Part III provides the teacher with a brief conclusion and a summary of the lesson.

Writing Exercise: Part I – Without explaining the purpose of this lesson, ask the students to do the following, allowing a few minutes for answering each question:

  1. Write a list of all your possessions (including things like toothbrushes, underwear, etc.).

  2. Write a list, by name, all the people you enjoy spending time with, or people you see regularly (family members and other relatives, friends, classmates, etc.).

  3. Describe your daily routine, things you do regularly on a weekly or daily basis. (What, where, when, with whom do you do these things?)

  4. Describe your bedroom. How big is it? Do you share it with anyone? What is in it?

  5. How far is it (minutes/seconds, feet/yards or number of steps) from your bedroom to: a) the bathroom; b) the kitchen; c) the dining room or place where you eat?

  6. How long does it take you to get something to eat in your house? Name some of your favorite foods.

  7. What do you hear/see/smell outside the front door of your house?

  8. Describe your pets, if you have any. Write something funny or interesting about your pet.

Discussion: Part II – Ask the students to respond to the following situations:

  1. Imagine you were told that you and your family are going away—you don't know where, how long or under what conditions. Out of the list you have made (in Question 1 of Part I), take anything you want and need, as long as you can carry them. What would you take? How would you feel?Was it difficult/easy to decide what to take? How would you feel about the things you had to leave behind?

  2. Imagine that you will not be able to see any of those special people again (Question #2). What would you do? How would you feel? Who will you miss the most and why?

  3. You cannot take your pet with you where you are going. What do you do with it? How do you feel?

  4. In your new "home" you smell horses and manure. You notice that a barbed wire fence surrounds the buildings you and other people like you live in. You see that you cannot get out. What do you do or say? How do you feel?

  5. Your new "home" is one room, where all of your family must live. There are only some cots to sleep on, nothing else. How do you feel? How does your room feel/smell? How do you feel about living in this room?

  6. In your new "home" you cannot do any of the things you do regularly. What things would you miss the most?

  7. Imagine getting up in the morning. You have to go to the bathroom, but you have to walk about half a block to get there. Imagine the bathroom. (100 people in your block of houses must use the same bathroom.) How do you feel? Is it cold?

  8. It's breakfast time, served exactly at 7am. If you miss breakfast, you must wait until noon for any food. (You have no refrigerator, nor is there a store nearby.) You must walk outside your "house" again to the Mess Hall to eat. You have to wait in line, along with about half of the hundred people who live in your block of buildings. You have to eat what is served in the Mess Hall. This morning, it is the usual powdered eggs and powdered milk, or hot oatmeal. What do you choose? How does it taste?
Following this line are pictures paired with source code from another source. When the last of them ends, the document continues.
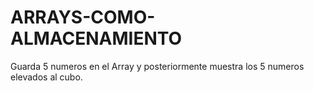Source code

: # ARRAYS-COMO-ALMACENAMIENTO
Guarda 5 numeros en el Array y posteriormente muestra los 5 numeros elevados al cubo.
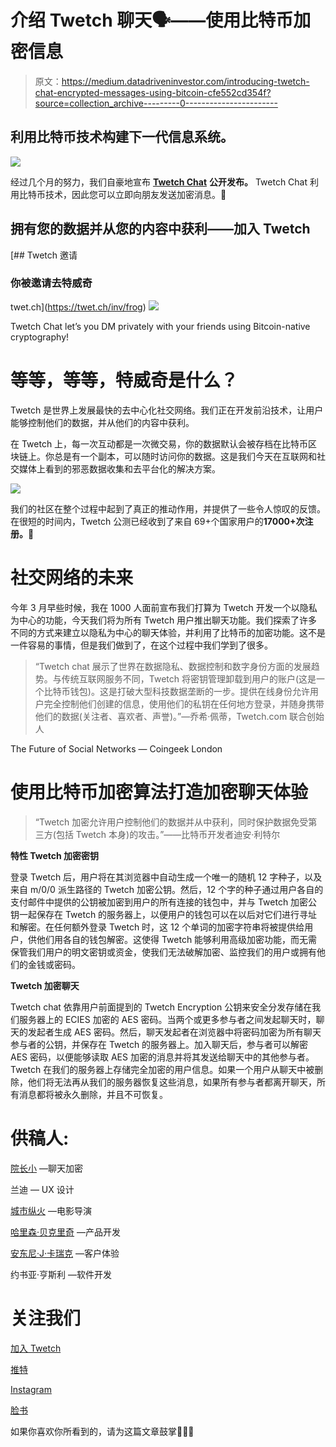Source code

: # 介绍 Twetch 聊天🗣——使用比特币加密信息

> 原文：<https://medium.datadriveninvestor.com/introducing-twetch-chat-encrypted-messages-using-bitcoin-cfe552cd354f?source=collection_archive---------0----------------------->

## 利用比特币技术构建下一代信息系统。

![](img/db025e68176def97046deaa81baf49bc.png)

经过几个月的努力，我们自豪地宣布 [**Twetch Chat**](http://twet.ch/inv/frog) **公开发布。** Twetch Chat 利用比特币技术，因此您可以立即向朋友发送加密消息。👏

## **拥有您的数据并从您的内容中获利——加入 Twetch**

[](https://twet.ch/inv/frog) [## Twetch 邀请

### 你被邀请去特威奇

twet.ch](https://twet.ch/inv/frog) ![](img/388c8ea2056664cba58b0b1ba195815c.png)

Twetch Chat let’s you DM privately with your friends using Bitcoin-native cryptography!

# 等等，等等，特威奇是什么？

Twetch 是世界上发展最快的去中心化社交网络。我们正在开发前沿技术，让用户能够控制他们的数据，并从他们的内容中获利。

在 Twetch 上，每一次互动都是一次微交易，你的数据默认会被存档在比特币区块链上。你总是有一个副本，可以随时访问你的数据。这是我们今天在互联网和社交媒体上看到的邪恶数据收集和去平台化的解决方案。

![](img/d40d2e1c9e1298f16800ebaae76c9c5f.png)

我们的社区在整个过程中起到了真正的推动作用，并提供了一些令人惊叹的反馈。在很短的时间内，Twetch 公测已经收到了来自 69+个国家用户的**17000+次注册。🥰**

# 社交网络的未来

今年 3 月早些时候，我在 1000 人面前宣布我们打算为 Twetch 开发一个以隐私为中心的功能，今天我们将为所有 Twetch 用户推出聊天功能。我们探索了许多不同的方式来建立以隐私为中心的聊天体验，并利用了比特币的加密功能。这不是一件容易的事情，但是我们做到了，在这个过程中我们学到了很多。

> “Twetch chat 展示了世界在数据隐私、数据控制和数字身份方面的发展趋势。与传统互联网服务不同，Twetch 将密钥管理卸载到用户的账户(这是一个比特币钱包)。这是打破大型科技数据垄断的一步。提供在线身份允许用户完全控制他们创建的信息，使用他们的私钥在任何地方登录，并随身携带他们的数据(关注者、喜欢者、声誉)。”—乔希·佩蒂，Twetch.com 联合创始人

The Future of Social Networks — Coingeek London

# 使用比特币加密算法打造加密聊天体验

> “Twetch 加密允许用户控制他们的数据并从中获利，同时保护数据免受第三方(包括 Twetch 本身)的攻击。”——比特币开发者迪安·利特尔

**特性 Twetch 加密密钥**

登录 Twetch 后，用户将在其浏览器中自动生成一个唯一的随机 12 字种子，以及来自 m/0/0 派生路径的 Twetch 加密公钥。然后，12 个字的种子通过用户各自的支付邮件中提供的公钥被加密到用户的所有连接的钱包中，并与 Twetch 加密公钥一起保存在 Twetch 的服务器上，以便用户的钱包可以在以后对它们进行寻址和解密。在任何额外登录 Twetch 时，这 12 个单词的加密字符串将被提供给用户，供他们用各自的钱包解密。这使得 Twetch 能够利用高级加密功能，而无需保管我们用户的明文密钥或资金，使我们无法破解加密、监控我们的用户或拥有他们的金钱或密码。

**Twetch 加密聊天**

Twetch chat 依靠用户前面提到的 Twetch Encryption 公钥来安全分发存储在我们服务器上的 ECIES 加密的 AES 密码。当两个或更多参与者之间发起聊天时，聊天的发起者生成 AES 密码。然后，聊天发起者在浏览器中将密码加密为所有聊天参与者的公钥，并保存在 Twetch 的服务器上。加入聊天后，参与者可以解密 AES 密码，以便能够读取 AES 加密的消息并将其发送给聊天中的其他参与者。Twetch 在我们的服务器上存储完全加密的用户信息。如果一个用户从聊天中被删除，他们将无法再从我们的服务器恢复这些消息，如果所有参与者都离开聊天，所有消息都将被永久删除，并且不可恢复。

# **供稿人:**

[院长小](https://medium.com/u/e924d70904a8?source=post_page-----cfe552cd354f--------------------------------) —聊天加密

兰迪 — UX 设计

[城市纵火](https://medium.com/u/7639baf18874?source=post_page-----cfe552cd354f--------------------------------) —电影导演

[哈里森·贝克里奇](https://medium.com/u/63449a655498?source=post_page-----cfe552cd354f--------------------------------) —产品开发

[安东尼·J·卡瑞克](https://medium.com/u/55c2eb7a0a5a?source=post_page-----cfe552cd354f--------------------------------) —客户体验

约书亚·亨斯利 —软件开发

# **关注我们**

[加入 Twetch](http://twet.ch/inv/frog)

[推特](https://twitter.com/twetchapp)

[Instagram](https://www.instagram.com/twetchapp/?hl=en)

[脸书](http://facebook.com/twetchdat)

如果你喜欢你所看到的，请为这篇文章鼓掌👏👏👏
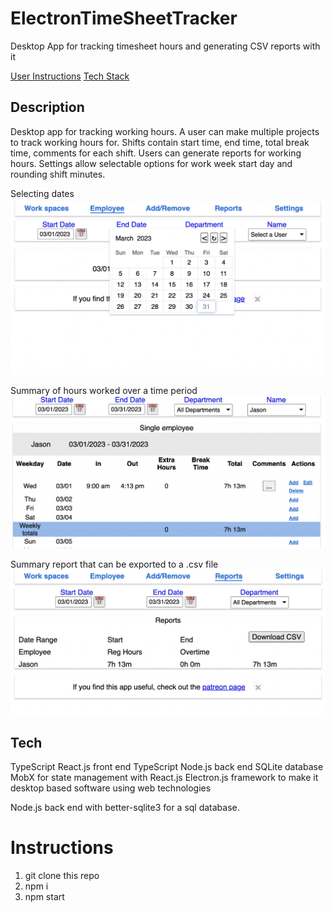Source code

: # ElectronTimeSheetTracker
Desktop App for tracking timesheet hours and generating CSV reports with it


[User Instructions](#Instructions)
[Tech Stack](#Tech)

## Description
Desktop app for tracking working hours. A user can make multiple projects to track working hours for.
Shifts contain  start time, end time, total break time, comments for each shift.
Users can generate reports for working hours.
Settings allow selectable options for work week start day and rounding shift minutes.



Selecting dates
![](/SelectDate.png)

Summary of hours worked over a time period
![](/WorkWeekSummary.png)

Summary report that can be exported to a .csv file
![](/CreateReport.png)



## Tech
TypeScript React.js front end
TypeScript Node.js back end
SQLite database
MobX for state management with React.js
Electron.js framework to make it desktop based software using web technologies

Node.js back end with better-sqlite3 for a sql database.


# Instructions

1. git clone this repo
2. npm i
3. npm start
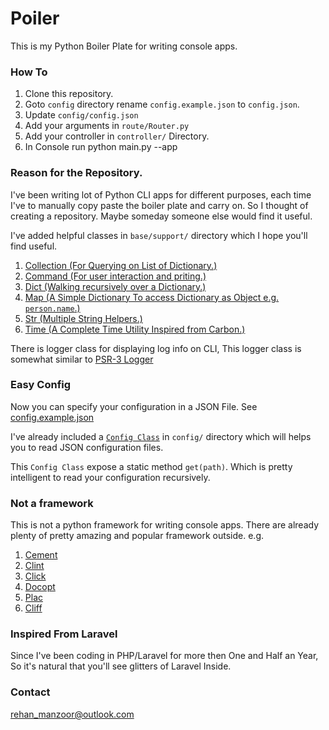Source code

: # Poiler

This is my Python Boiler Plate for writing console apps.

### How To

1. Clone this repository.
2. Goto `config` directory rename `config.example.json` to `config.json`.
3. Update `config/config.json`
4. Add your arguments in `route/Router.py`
5. Add your controller in `controller/` Directory.
6. In Console run python main.py --app

### Reason for the Repository.

I've been writing lot of Python CLI apps for different purposes, each time I've to manually copy paste the boiler plate and carry on. So I thought of creating a repository. Maybe someday someone else would find it useful. 

I've added helpful classes in `base/support/` directory which I hope you'll find useful.

1. [Collection (For Querying on List of Dictionary.)](https://github.com/rummykhan/poiler/blob/master/base/support/collection.py)</a>
2. [Command (For user interaction and priting.)](https://github.com/rummykhan/poiler/blob/master/base/support/command.py)
3. [Dict (Walking recursively over a Dictionary.)](https://github.com/rummykhan/poiler/blob/master/base/support/dict.py)
4. [Map (A Simple Dictionary To access Dictionary as Object e.g. `person.name`.)](https://github.com/rummykhan/poiler/blob/master/base/support/map.py)
5. [Str (Multiple String Helpers.)](https://github.com/rummykhan/poiler/blob/master/base/support/str.py)
6. [Time (A Complete Time Utility Inspired from Carbon.)](https://github.com/rummykhan/poiler/blob/master/base/support/time.py)

There is logger class for displaying log info on CLI, This logger class is somewhat similar to <a href="http://www.php-fig.org/psr/psr-3/">PSR-3 Logger</a>


### Easy Config
Now you can specify your configuration in a JSON File. See <a href="https://github.com/rummykhan/poiler/blob/master/config/config.example.json">config.example.json</a>

I've already included a <a href="https://github.com/rummykhan/poiler/blob/master/config/config.py">`Config Class`</a> in `config/` directory which will helps you to read JSON configuration files.

This `Config Class` expose a static method `get(path)`. Which is pretty intelligent to read your configuration recursively.

### Not a framework

This is not a python framework for writing console apps. There are already plenty of pretty amazing and popular framework outside.
e.g.
1. [Cement](http://builtoncement.com/)
2. [Clint](https://pypi.python.org/pypi/clint/)
3. [Click](http://click.pocoo.org/5/)
4. [Docopt](http://docopt.org/)
5. [Plac](https://pypi.python.org/pypi/plac)
6. [Cliff](https://docs.openstack.org/developer/cliff/)

### Inspired From Laravel

Since I've been coding in PHP/Laravel for more then One and Half an Year, So it's natural that you'll see glitters of Laravel Inside.


### Contact
[rehan_manzoor@outlook.com](mailto://rehan_manzoor@outlook.com)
Post-activities: Part III – Reading by teacher and discussion.

  • Reading: Read pp. 3-11 from The Calm Is Broken to Again to Move in Japanese American Journey. Also read (perhaps in another session) "The Return" pp. 53-55. (see appendix)

  • Although this work is listed in the Intermediate Book List, teachers can read this material to elementary students. The reading concisely and movingly tells the story of Japanese Americans being removed from their homes and put into wartime camps. It is readily available through AACP.

    Students will now likely identify with the fact that Japanese Americans were stripped of their homes, possessions, friends and sometimes, families. They didn't know where they were going, or how long they would stay. They had to adapt to a new routine and a new, restricted way of life.

  • Show large photos included in Guide.

  • Encourage students to ask questions and discuss the event.

    Conclude the sessions by telling the students that, after nearly fifty years, the U.S. government decided they had made a terrible mistake in putting Japanese Americans into camps. The government apologized and sent monetary compensation to each of the survivors beginning in 1990.

    (Fewer than half of the original camp population are now living, the majority in their 70s and 80s.) The government did so because thousands of Japanese Americans and their friends spent over ten years persuading the government to make amends for the injustice.